While 2028 is still a few years away, it is STILL hard to imagine that so many cores will be useful in consumer electronics.
Going a bit further, how will you feed such a beast? I suppose you could move the desktop up to higher bandwidth memory than DDR8000 (perhaps RDIMMs at 16000MT?)... or move to a quad channel memory setup?
Still, it's an awful big cost in die size, MB layout, and RAM to cater to cinebench isn't it?
You really make it sound like this will be going into a lot of consumer electronics. It won't.
For starters, 52 cores is not going into most consumer electronics. It'll be the Ultra 9 CPU which is looking awfully similar to bringing the Extreme Edition line back (in specs and probably in price). According to the rumors, Intel is bringing back the Ultra 3 line for the bulk of consumer electronics (4P + 8E + 4LP-E) or (4P + 4E + 4LP-E). Amongst Meteor Lake, Lunar Lake, and Arrow Lake there was just one Ultra 3 CPU available.

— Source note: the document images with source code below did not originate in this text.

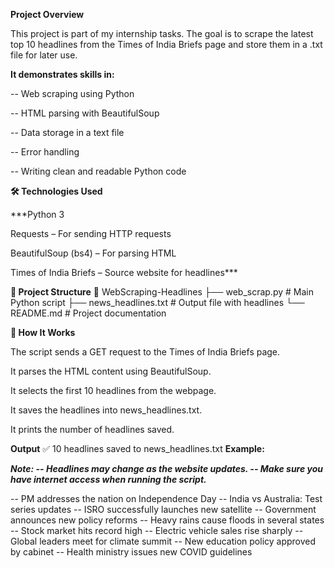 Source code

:**Project Overview**

This project is part of my internship tasks. The goal is to scrape the latest top 10 headlines from the Times of India Briefs page and store them in a .txt file for later use.

**It demonstrates skills in:**

-- Web scraping using Python

-- HTML parsing with BeautifulSoup

-- Data storage in a text file

-- Error handling

-- Writing clean and readable Python code

**🛠️ Technologies Used**

***Python 3

Requests – For sending HTTP requests

BeautifulSoup (bs4) – For parsing HTML

Times of India Briefs – Source website for headlines***

**📂 Project Structure**
📁 WebScraping-Headlines
 ├── web_scrap.py              # Main Python script
 ├── news_headlines.txt        # Output file with headlines
 └── README.md                 # Project documentation
 
**📜 How It Works**

The script sends a GET request to the Times of India Briefs page.

It parses the HTML content using BeautifulSoup.

It selects the first 10 headlines from the webpage.

It saves the headlines into news_headlines.txt.

It prints the number of headlines saved.

**Output**
✅ 10 headlines saved to news_headlines.txt
**Example:** 

***Note: -- Headlines may change as the website updates.
-- Make sure you have internet access when running the script.***

-- PM addresses the nation on Independence Day
-- India vs Australia: Test series updates
-- ISRO successfully launches new satellite
-- Government announces new policy reforms
-- Heavy rains cause floods in several states
-- Stock market hits record high
-- Electric vehicle sales rise sharply
-- Global leaders meet for climate summit
-- New education policy approved by cabinet
-- Health ministry issues new COVID guidelines

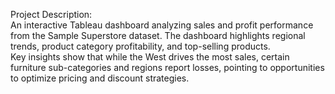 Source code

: Project Description:  
An interactive Tableau dashboard analyzing sales and profit performance from the Sample Superstore dataset. The dashboard highlights regional trends, product category profitability, and top-selling products.  
Key insights show that while the West drives the most sales, certain furniture sub-categories and regions report losses, pointing to opportunities to optimize pricing and discount strategies.
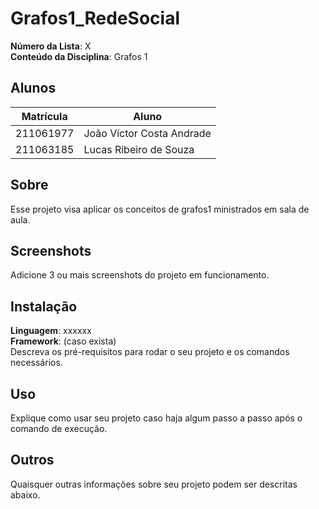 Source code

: # Grafos1_RedeSocial

**Número da Lista**: X<br>
**Conteúdo da Disciplina**: Grafos 1<br>

## Alunos
| Matrícula | Aluno |
| -- | -- |
| 211061977 | João Víctor Costa Andrade |
| 211063185 | Lucas Ribeiro de Souza |

## Sobre 
Esse projeto visa aplicar os conceitos de grafos1 ministrados em sala de aula. 

## Screenshots
Adicione 3 ou mais screenshots do projeto em funcionamento.

## Instalação 
**Linguagem**: xxxxxx<br>
**Framework**: (caso exista)<br>
Descreva os pré-requisitos para rodar o seu projeto e os comandos necessários.

## Uso 
Explique como usar seu projeto caso haja algum passo a passo após o comando de execução.

## Outros 
Quaisquer outras informações sobre seu projeto podem ser descritas abaixo.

It looks increasingly like Intel will have three main options: (1) Two CPU tiles for computational heavy CPUs, (2) one CPU tile + one cache tile for cache heavy tasks like gaming, and (3) just one CPU tile and probably a space filler tile for the rest of users. The die space IS doing so much more when users get to pick and choose the die space and how it is utilized.

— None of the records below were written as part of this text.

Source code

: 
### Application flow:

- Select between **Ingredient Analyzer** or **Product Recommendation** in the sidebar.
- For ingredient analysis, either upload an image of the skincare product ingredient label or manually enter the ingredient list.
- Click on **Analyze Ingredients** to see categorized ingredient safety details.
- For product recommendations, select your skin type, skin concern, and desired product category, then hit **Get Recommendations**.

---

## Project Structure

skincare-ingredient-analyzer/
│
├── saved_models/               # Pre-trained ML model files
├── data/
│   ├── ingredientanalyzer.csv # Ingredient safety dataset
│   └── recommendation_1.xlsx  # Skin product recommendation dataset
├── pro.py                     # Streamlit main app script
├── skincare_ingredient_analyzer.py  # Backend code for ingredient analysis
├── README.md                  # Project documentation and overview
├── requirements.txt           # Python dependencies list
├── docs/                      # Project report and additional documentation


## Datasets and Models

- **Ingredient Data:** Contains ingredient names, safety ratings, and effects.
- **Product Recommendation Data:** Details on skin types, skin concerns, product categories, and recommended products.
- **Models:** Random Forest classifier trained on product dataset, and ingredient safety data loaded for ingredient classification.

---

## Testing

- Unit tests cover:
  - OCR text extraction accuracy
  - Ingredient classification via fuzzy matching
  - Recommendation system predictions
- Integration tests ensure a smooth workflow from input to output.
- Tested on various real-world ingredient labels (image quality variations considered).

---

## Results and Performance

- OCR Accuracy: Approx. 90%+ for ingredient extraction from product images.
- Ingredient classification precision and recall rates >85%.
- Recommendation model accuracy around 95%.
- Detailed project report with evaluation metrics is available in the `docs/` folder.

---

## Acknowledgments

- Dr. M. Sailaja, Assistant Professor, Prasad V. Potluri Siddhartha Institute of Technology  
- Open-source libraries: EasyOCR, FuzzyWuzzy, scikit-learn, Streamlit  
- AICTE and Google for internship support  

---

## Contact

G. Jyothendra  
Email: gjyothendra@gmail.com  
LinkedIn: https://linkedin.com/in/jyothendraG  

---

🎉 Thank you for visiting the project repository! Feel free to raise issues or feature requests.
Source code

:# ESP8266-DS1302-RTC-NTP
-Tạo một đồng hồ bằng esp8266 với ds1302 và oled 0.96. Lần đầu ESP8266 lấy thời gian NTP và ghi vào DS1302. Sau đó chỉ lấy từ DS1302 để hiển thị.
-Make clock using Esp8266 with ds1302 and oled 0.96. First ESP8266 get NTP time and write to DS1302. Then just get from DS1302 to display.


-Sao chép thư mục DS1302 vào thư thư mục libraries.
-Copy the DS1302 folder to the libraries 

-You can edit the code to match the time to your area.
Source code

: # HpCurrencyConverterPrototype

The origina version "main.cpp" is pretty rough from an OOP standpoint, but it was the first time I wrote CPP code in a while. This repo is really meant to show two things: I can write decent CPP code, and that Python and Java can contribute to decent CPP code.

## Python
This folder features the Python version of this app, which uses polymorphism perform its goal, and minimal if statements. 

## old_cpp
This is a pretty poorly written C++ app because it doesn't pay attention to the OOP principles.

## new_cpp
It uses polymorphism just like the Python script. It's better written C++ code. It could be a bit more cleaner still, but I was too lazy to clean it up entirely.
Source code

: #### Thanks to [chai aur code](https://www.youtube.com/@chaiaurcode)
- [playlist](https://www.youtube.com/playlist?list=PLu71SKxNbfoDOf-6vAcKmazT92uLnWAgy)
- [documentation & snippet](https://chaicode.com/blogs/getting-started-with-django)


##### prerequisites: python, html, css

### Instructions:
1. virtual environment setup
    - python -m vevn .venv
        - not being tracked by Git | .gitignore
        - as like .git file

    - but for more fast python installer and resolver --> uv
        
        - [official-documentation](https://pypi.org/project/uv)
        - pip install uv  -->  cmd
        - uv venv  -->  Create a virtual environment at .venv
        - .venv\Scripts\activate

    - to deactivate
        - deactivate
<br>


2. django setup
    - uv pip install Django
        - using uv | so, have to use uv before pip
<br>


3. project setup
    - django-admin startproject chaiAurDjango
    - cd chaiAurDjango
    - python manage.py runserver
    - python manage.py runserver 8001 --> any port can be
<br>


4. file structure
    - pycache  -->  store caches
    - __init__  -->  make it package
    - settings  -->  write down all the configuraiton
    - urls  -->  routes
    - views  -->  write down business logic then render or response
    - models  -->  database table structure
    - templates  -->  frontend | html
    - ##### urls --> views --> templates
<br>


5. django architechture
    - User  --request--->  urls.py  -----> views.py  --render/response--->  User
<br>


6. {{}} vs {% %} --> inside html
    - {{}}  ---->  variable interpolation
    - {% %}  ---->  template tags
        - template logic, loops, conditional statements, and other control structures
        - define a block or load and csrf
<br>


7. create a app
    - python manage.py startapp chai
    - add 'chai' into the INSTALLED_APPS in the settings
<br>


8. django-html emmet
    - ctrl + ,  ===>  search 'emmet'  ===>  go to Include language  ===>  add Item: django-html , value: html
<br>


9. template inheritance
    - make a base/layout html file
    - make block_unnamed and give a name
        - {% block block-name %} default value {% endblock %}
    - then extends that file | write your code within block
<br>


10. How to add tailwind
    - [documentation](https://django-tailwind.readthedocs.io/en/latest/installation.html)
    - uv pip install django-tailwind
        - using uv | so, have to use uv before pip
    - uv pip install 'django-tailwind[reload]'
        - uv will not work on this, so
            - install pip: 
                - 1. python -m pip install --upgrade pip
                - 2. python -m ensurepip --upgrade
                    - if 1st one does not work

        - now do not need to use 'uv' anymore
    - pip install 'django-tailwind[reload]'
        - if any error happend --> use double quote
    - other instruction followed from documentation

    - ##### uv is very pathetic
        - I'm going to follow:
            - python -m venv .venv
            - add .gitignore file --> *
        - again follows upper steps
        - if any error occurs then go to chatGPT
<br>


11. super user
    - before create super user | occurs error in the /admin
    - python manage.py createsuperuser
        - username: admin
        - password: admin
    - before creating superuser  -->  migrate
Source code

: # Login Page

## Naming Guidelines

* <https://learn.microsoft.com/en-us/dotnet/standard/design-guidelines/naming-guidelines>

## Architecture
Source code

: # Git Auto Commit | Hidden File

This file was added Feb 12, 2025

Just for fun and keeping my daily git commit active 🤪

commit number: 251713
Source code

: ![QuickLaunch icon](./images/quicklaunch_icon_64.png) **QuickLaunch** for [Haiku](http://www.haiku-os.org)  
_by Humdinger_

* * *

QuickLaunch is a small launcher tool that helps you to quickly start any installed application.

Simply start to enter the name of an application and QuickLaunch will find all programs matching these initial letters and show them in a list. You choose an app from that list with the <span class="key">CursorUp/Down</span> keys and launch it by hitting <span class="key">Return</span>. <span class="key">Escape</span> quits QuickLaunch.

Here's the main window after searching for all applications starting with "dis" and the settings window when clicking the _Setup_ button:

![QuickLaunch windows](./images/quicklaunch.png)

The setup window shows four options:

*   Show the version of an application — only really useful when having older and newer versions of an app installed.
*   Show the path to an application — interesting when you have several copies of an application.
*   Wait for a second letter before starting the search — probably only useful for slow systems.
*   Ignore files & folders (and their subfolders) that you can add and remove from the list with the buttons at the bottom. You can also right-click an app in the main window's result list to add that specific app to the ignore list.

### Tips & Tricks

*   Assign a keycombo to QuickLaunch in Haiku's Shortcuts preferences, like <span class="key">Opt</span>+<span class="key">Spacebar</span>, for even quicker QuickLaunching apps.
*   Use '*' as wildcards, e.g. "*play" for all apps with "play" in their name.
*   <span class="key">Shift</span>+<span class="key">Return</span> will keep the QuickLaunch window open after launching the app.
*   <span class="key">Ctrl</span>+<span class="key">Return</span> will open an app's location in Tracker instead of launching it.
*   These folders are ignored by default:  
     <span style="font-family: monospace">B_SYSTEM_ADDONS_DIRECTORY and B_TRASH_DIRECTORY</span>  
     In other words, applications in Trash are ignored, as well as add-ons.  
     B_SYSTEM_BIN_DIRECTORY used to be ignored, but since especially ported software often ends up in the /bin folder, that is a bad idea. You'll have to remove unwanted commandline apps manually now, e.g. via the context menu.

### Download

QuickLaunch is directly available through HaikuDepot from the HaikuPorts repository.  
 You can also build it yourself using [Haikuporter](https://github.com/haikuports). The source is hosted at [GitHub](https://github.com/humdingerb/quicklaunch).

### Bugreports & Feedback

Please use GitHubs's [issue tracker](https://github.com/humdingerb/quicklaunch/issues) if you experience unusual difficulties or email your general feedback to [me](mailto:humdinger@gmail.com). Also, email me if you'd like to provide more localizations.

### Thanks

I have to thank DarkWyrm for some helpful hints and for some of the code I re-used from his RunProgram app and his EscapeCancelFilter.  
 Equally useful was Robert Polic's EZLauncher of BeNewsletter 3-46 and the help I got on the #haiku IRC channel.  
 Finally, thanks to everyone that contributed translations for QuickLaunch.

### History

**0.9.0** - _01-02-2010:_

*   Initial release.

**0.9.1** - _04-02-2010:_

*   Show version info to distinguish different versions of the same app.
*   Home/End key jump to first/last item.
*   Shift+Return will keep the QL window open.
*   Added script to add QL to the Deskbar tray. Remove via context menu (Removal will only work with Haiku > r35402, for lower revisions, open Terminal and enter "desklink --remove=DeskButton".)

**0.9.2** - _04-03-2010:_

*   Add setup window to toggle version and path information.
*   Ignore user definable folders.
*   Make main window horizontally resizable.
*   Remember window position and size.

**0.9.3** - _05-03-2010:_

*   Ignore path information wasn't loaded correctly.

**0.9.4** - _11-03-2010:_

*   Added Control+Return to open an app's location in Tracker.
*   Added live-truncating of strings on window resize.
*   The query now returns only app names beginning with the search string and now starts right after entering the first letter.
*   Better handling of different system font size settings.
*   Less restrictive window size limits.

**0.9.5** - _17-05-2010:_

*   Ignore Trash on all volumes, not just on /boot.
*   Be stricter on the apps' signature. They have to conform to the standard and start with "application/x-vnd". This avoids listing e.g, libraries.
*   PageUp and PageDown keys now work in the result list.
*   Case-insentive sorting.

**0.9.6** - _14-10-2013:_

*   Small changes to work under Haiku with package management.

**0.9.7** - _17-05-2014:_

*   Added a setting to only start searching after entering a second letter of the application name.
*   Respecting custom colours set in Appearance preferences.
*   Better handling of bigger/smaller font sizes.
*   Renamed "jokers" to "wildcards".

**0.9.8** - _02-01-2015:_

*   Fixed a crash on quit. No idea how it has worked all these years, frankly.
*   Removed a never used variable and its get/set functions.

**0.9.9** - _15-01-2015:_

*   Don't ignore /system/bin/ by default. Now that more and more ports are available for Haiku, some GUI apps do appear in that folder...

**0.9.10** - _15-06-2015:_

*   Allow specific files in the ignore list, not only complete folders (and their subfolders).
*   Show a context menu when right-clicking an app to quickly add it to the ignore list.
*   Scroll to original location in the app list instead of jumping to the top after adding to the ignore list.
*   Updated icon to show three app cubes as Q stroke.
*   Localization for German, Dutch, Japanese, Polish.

Quad channel memory is the simplest way to feed it. Motherboard tracing will be much more complex, but that is a problem that is already solved. Note: I have no information that Intel is doing quad channel, but that would be the simplest way to address your concern.
It isn't a big cost in die size because only the few people who buy them will pay for it. And even though we act like die space is expensive, in a CPU that probably will sell in the $1000 range, one more tile is actually a small fraction of that cost. The RAM itself isn't any more expensive either. Just a more complex motherboard.
Finally, if you think Cinebench is the only reason for high-throughput computations, then you should probably go learn a few things about various consumer uses before posting.